◆ Task details ◆
Set down the data again word for word. Skip any pictures.

Stored data entries
=== Section Start ===
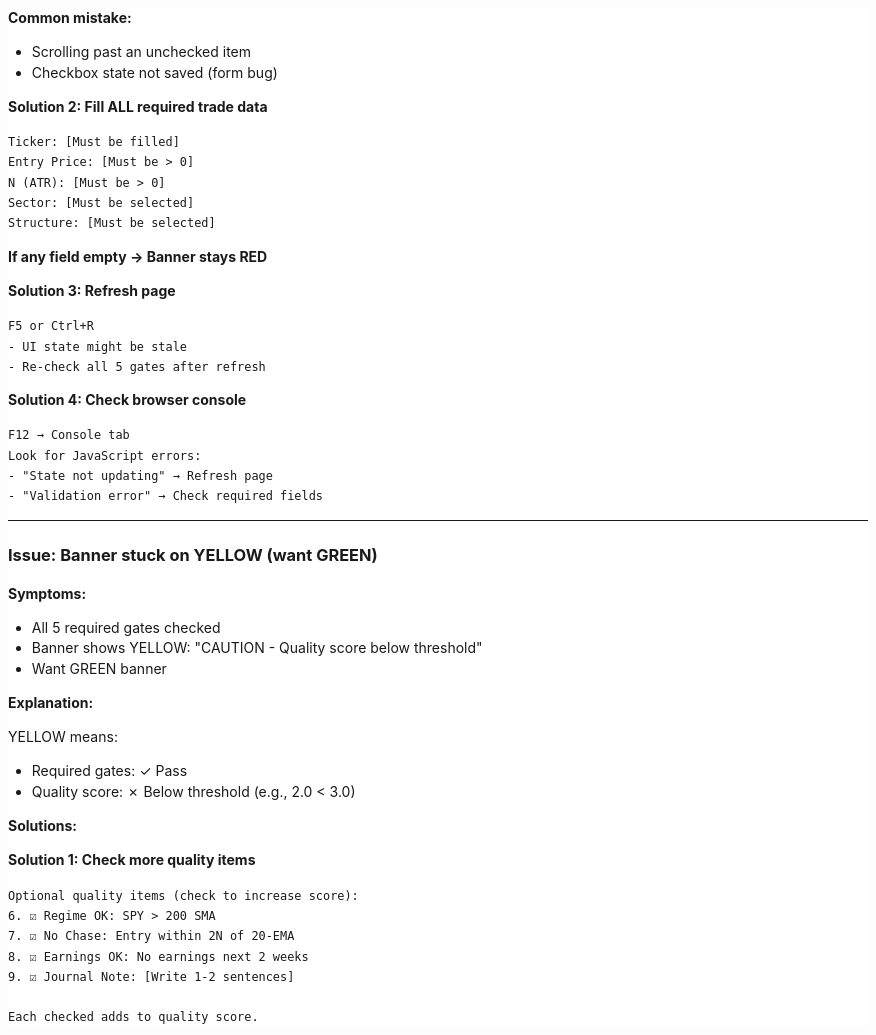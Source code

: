 **Common mistake:**
- Scrolling past an unchecked item
- Checkbox state not saved (form bug)

**Solution 2: Fill ALL required trade data**
```
Ticker: [Must be filled]
Entry Price: [Must be > 0]
N (ATR): [Must be > 0]
Sector: [Must be selected]
Structure: [Must be selected]
```

**If any field empty → Banner stays RED**

**Solution 3: Refresh page**
```
F5 or Ctrl+R
- UI state might be stale
- Re-check all 5 gates after refresh
```

**Solution 4: Check browser console**
```
F12 → Console tab
Look for JavaScript errors:
- "State not updating" → Refresh page
- "Validation error" → Check required fields
```

---

### Issue: Banner stuck on YELLOW (want GREEN)

**Symptoms:**
- All 5 required gates checked
- Banner shows YELLOW: "CAUTION - Quality score below threshold"
- Want GREEN banner

**Explanation:**

YELLOW means:
- Required gates: ✓ Pass
- Quality score: ✗ Below threshold (e.g., 2.0 < 3.0)

**Solutions:**

**Solution 1: Check more quality items**
```
Optional quality items (check to increase score):
6. ☑ Regime OK: SPY > 200 SMA
7. ☑ No Chase: Entry within 2N of 20-EMA
8. ☑ Earnings OK: No earnings next 2 weeks
9. ☑ Journal Note: [Write 1-2 sentences]

Each checked adds to quality score.
```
=== Section End ===
◆ Solution to this exercise ◆
Source code

: **Common mistake:**
- Scrolling past an unchecked item
- Checkbox state not saved (form bug)

**Solution 2: Fill ALL required trade data**
```
Ticker: [Must be filled]
Entry Price: [Must be > 0]
N (ATR): [Must be > 0]
Sector: [Must be selected]
Structure: [Must be selected]
```

**If any field empty → Banner stays RED**

**Solution 3: Refresh page**
```
F5 or Ctrl+R
- UI state might be stale
- Re-check all 5 gates after refresh
```

**Solution 4: Check browser console**
```
F12 → Console tab
Look for JavaScript errors:
- "State not updating" → Refresh page
- "Validation error" → Check required fields
```

---

### Issue: Banner stuck on YELLOW (want GREEN)

**Symptoms:**
- All 5 required gates checked
- Banner shows YELLOW: "CAUTION - Quality score below threshold"
- Want GREEN banner

**Explanation:**

YELLOW means:
- Required gates: ✓ Pass
- Quality score: ✗ Below threshold (e.g., 2.0 < 3.0)

**Solutions:**

**Solution 1: Check more quality items**
```
Optional quality items (check to increase score):
6. ☑ Regime OK: SPY > 200 SMA
7. ☑ No Chase: Entry within 2N of 20-EMA
8. ☑ Earnings OK: No earnings next 2 weeks
9. ☑ Journal Note: [Write 1-2 sentences]

Each checked adds to quality score.
```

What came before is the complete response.